··· DATA FOR THE TASK
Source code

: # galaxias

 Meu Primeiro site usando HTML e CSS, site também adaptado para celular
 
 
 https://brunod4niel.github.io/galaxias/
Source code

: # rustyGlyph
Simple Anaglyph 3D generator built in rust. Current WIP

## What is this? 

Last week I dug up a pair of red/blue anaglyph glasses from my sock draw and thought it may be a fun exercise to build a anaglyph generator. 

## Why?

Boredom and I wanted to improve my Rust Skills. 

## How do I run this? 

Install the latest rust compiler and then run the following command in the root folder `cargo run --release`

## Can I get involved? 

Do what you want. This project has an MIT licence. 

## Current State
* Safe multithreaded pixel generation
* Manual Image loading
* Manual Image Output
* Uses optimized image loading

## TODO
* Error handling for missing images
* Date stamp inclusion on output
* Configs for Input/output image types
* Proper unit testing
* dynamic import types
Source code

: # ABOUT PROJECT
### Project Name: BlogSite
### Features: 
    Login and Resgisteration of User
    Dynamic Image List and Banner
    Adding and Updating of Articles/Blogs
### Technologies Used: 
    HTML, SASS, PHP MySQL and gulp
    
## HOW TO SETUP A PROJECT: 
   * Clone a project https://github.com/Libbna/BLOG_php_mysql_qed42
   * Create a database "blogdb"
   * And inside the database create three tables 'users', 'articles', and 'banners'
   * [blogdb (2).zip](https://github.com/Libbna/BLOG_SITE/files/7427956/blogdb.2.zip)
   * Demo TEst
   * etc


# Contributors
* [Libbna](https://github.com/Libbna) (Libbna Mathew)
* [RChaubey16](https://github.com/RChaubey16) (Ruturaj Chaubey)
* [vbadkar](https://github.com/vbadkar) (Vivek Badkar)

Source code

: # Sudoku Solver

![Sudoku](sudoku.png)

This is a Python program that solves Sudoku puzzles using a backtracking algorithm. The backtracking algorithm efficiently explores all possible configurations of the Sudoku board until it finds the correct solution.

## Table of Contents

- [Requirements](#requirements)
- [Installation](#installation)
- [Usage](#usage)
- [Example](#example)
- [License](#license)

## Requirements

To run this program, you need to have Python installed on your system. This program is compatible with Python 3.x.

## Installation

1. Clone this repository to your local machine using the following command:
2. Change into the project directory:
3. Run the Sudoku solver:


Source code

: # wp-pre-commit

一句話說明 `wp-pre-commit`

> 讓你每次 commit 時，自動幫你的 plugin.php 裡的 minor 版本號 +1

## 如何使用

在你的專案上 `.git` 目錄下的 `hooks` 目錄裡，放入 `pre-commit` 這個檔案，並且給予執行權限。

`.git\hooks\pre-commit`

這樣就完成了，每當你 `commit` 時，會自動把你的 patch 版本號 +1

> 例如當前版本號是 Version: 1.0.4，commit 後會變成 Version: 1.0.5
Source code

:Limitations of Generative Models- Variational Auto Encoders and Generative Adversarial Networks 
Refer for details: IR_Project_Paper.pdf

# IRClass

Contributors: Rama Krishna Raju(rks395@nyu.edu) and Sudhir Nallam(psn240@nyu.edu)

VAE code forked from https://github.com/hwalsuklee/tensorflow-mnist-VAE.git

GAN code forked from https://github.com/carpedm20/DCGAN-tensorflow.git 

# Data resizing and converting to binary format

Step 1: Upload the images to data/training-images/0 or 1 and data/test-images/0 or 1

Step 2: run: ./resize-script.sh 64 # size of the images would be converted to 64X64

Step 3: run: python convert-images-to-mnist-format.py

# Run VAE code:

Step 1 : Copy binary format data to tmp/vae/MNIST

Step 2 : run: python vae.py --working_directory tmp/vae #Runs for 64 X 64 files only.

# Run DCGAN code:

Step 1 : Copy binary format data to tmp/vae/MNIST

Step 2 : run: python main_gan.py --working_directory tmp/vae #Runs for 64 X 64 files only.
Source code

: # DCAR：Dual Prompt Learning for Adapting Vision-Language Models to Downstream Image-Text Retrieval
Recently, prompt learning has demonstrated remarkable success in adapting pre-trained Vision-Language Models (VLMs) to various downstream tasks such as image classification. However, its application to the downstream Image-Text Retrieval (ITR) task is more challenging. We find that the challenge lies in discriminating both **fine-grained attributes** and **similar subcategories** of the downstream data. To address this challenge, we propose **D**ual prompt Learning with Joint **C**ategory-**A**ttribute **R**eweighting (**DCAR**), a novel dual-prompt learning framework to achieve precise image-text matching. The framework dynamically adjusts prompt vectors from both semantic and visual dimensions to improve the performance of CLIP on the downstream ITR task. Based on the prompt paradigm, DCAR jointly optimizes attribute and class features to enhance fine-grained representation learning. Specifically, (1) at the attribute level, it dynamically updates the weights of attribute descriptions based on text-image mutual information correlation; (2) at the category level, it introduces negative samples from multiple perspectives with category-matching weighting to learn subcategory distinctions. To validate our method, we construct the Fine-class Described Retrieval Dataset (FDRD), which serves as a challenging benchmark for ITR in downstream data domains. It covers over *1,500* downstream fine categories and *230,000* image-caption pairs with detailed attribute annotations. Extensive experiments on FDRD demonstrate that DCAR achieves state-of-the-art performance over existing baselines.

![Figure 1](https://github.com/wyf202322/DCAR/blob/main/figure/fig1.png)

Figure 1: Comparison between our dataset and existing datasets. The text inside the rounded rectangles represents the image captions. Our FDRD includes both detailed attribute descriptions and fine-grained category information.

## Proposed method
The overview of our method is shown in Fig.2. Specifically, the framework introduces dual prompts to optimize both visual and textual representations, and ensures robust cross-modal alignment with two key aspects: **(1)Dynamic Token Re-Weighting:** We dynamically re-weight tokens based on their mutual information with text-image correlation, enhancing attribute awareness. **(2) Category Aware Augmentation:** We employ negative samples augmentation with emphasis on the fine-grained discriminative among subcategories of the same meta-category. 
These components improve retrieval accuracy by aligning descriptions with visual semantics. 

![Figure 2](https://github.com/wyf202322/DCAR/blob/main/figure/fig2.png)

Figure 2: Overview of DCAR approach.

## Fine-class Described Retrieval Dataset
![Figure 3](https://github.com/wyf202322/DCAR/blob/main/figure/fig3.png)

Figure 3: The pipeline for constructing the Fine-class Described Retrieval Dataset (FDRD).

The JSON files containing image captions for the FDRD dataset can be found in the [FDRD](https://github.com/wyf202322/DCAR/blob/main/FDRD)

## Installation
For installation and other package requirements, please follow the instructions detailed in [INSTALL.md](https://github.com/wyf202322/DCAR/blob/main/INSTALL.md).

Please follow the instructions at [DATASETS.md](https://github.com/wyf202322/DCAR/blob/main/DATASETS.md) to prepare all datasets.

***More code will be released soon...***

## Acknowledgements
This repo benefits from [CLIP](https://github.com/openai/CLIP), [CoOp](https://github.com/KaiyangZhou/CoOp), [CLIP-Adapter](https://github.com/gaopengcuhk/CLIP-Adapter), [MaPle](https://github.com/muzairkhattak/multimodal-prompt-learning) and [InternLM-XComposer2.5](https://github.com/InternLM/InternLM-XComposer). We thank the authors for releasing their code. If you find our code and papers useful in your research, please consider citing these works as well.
······
**TASK STATEMENT:**
Using the records above, set down exactly the lines from the one with "Contributors: Rama Krishna" through the one with "# Data resizing", inclusive, and nothing more.

**RESULT OF THE EXERCISE:**
Contributors: Rama Krishna Raju(rks395@nyu.edu) and Sudhir Nallam(psn240@nyu.edu)

VAE code forked from https://github.com/hwalsuklee/tensorflow-mnist-VAE.git

GAN code forked from https://github.com/carpedm20/DCGAN-tensorflow.git 

# Data resizing and converting to binary format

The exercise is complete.